#### SUPPLIED MATERIAL

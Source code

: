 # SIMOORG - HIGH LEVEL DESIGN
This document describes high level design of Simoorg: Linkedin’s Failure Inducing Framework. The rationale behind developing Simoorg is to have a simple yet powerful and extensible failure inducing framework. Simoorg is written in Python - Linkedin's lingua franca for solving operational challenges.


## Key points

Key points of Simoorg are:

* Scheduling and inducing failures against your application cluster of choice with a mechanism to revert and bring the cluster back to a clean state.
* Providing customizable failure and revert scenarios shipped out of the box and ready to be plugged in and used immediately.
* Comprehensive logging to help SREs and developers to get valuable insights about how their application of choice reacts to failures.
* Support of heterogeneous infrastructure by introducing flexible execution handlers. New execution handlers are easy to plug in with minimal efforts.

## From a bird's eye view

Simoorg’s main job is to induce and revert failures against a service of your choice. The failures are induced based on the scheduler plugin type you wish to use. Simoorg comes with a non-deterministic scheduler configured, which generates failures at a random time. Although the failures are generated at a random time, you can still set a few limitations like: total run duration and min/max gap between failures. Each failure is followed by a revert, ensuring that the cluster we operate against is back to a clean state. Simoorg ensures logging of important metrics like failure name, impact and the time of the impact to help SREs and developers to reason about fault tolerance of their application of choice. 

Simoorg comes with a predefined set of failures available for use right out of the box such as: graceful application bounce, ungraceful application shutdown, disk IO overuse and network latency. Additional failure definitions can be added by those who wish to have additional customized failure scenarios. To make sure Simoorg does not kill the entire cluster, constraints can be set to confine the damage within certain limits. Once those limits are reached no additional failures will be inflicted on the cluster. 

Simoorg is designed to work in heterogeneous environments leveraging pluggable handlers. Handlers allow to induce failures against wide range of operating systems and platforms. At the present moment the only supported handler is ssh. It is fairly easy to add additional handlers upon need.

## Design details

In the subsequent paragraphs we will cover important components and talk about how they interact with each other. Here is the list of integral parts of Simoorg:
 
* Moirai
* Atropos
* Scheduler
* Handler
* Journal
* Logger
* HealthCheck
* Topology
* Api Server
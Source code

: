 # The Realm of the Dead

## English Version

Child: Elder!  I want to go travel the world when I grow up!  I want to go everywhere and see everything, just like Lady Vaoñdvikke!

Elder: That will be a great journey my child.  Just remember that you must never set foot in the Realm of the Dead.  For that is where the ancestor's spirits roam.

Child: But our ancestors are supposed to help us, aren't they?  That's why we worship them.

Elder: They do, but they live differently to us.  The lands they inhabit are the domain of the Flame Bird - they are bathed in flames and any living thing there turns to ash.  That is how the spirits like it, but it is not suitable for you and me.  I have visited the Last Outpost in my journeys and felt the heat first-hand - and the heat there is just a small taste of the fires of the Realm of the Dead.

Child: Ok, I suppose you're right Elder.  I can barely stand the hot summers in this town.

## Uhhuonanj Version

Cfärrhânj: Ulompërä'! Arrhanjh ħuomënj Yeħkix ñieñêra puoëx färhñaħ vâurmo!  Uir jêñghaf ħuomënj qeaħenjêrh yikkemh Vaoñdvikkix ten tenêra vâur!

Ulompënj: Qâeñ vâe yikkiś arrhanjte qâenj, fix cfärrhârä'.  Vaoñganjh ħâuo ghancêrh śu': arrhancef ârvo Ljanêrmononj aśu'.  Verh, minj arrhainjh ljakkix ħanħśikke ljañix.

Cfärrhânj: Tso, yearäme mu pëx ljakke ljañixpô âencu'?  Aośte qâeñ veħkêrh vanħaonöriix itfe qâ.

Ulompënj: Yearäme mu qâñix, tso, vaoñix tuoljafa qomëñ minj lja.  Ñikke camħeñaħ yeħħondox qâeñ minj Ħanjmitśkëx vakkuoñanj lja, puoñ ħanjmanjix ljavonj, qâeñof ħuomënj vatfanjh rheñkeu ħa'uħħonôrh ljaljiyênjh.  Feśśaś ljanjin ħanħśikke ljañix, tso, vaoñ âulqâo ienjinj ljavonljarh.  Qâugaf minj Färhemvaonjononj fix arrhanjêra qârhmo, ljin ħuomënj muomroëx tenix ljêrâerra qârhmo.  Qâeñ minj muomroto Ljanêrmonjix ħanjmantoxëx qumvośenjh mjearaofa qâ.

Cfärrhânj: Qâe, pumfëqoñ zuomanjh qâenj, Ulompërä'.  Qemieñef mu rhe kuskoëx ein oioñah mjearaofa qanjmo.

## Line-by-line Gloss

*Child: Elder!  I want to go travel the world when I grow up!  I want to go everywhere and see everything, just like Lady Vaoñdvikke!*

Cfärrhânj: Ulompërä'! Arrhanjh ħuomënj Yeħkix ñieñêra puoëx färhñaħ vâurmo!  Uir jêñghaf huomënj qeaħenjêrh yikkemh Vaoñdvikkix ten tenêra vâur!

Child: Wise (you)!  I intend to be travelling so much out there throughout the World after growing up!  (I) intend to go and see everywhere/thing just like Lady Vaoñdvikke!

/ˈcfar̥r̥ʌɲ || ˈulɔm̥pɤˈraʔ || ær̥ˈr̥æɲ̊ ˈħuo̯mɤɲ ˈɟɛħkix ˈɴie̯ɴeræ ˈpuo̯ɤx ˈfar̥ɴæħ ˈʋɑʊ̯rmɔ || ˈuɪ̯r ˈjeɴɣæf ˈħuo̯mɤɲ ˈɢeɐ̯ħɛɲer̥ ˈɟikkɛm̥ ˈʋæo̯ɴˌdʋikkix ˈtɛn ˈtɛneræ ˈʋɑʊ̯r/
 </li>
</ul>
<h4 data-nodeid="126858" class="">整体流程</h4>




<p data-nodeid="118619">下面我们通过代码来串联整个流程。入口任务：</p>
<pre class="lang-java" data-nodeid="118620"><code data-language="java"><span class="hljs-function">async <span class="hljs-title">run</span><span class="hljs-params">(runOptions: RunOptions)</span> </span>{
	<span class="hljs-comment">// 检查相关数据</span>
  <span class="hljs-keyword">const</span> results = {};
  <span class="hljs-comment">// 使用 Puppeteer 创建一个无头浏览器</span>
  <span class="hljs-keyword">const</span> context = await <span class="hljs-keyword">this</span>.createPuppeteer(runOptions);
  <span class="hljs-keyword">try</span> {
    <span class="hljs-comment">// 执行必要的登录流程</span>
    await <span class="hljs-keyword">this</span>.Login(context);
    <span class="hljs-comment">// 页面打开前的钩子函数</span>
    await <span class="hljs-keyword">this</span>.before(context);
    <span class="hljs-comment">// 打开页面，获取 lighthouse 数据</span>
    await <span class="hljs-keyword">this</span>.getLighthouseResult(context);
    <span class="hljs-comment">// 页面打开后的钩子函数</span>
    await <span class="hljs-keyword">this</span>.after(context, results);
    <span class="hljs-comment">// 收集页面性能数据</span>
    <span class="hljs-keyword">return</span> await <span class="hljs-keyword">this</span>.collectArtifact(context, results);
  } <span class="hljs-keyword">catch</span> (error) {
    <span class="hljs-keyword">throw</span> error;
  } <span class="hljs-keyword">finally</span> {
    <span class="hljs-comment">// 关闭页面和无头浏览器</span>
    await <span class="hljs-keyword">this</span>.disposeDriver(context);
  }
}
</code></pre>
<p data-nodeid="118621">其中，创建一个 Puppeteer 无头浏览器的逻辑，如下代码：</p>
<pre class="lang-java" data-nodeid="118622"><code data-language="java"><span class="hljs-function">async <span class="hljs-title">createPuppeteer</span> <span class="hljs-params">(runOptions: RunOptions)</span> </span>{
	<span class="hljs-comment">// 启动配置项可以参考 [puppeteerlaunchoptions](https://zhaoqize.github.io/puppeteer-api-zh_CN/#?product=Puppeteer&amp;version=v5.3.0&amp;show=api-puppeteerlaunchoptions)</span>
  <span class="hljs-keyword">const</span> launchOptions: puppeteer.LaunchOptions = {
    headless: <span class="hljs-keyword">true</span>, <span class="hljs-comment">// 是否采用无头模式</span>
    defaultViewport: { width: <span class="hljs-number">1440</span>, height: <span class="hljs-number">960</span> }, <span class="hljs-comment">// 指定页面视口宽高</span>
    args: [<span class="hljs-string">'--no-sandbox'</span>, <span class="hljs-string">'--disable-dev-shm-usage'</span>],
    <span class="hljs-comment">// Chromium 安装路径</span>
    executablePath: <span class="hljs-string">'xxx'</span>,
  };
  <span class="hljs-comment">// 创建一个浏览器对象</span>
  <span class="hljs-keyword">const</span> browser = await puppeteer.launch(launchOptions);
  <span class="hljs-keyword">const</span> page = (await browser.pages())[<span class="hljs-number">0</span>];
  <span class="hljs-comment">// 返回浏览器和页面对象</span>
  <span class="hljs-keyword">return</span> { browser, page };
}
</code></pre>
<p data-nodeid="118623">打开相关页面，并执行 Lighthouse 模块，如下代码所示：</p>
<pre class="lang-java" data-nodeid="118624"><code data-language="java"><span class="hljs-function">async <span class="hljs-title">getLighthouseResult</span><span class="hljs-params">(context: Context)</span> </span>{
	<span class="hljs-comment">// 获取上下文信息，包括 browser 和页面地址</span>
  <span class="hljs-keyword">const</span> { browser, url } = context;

########

* [ASSIGNMENT]
Set the lines down exactly, from the first line of the records to the line where "Simoorg’s main job" appears, with both ends kept.

* [OUTPUT BELOW]
Source code

: # SIMOORG - HIGH LEVEL DESIGN
This document describes high level design of Simoorg: Linkedin’s Failure Inducing Framework. The rationale behind developing Simoorg is to have a simple yet powerful and extensible failure inducing framework. Simoorg is written in Python - Linkedin's lingua franca for solving operational challenges.


## Key points

Key points of Simoorg are:

* Scheduling and inducing failures against your application cluster of choice with a mechanism to revert and bring the cluster back to a clean state.
* Providing customizable failure and revert scenarios shipped out of the box and ready to be plugged in and used immediately.
* Comprehensive logging to help SREs and developers to get valuable insights about how their application of choice reacts to failures.
* Support of heterogeneous infrastructure by introducing flexible execution handlers. New execution handlers are easy to plug in with minimal efforts.

## From a bird's eye view

Simoorg’s main job is to induce and revert failures against a service of your choice. The failures are induced based on the scheduler plugin type you wish to use. Simoorg comes with a non-deterministic scheduler configured, which generates failures at a random time. Although the failures are generated at a random time, you can still set a few limitations like: total run duration and min/max gap between failures. Each failure is followed by a revert, ensuring that the cluster we operate against is back to a clean state. Simoorg ensures logging of important metrics like failure name, impact and the time of the impact to help SREs and developers to reason about fault tolerance of their application of choice. 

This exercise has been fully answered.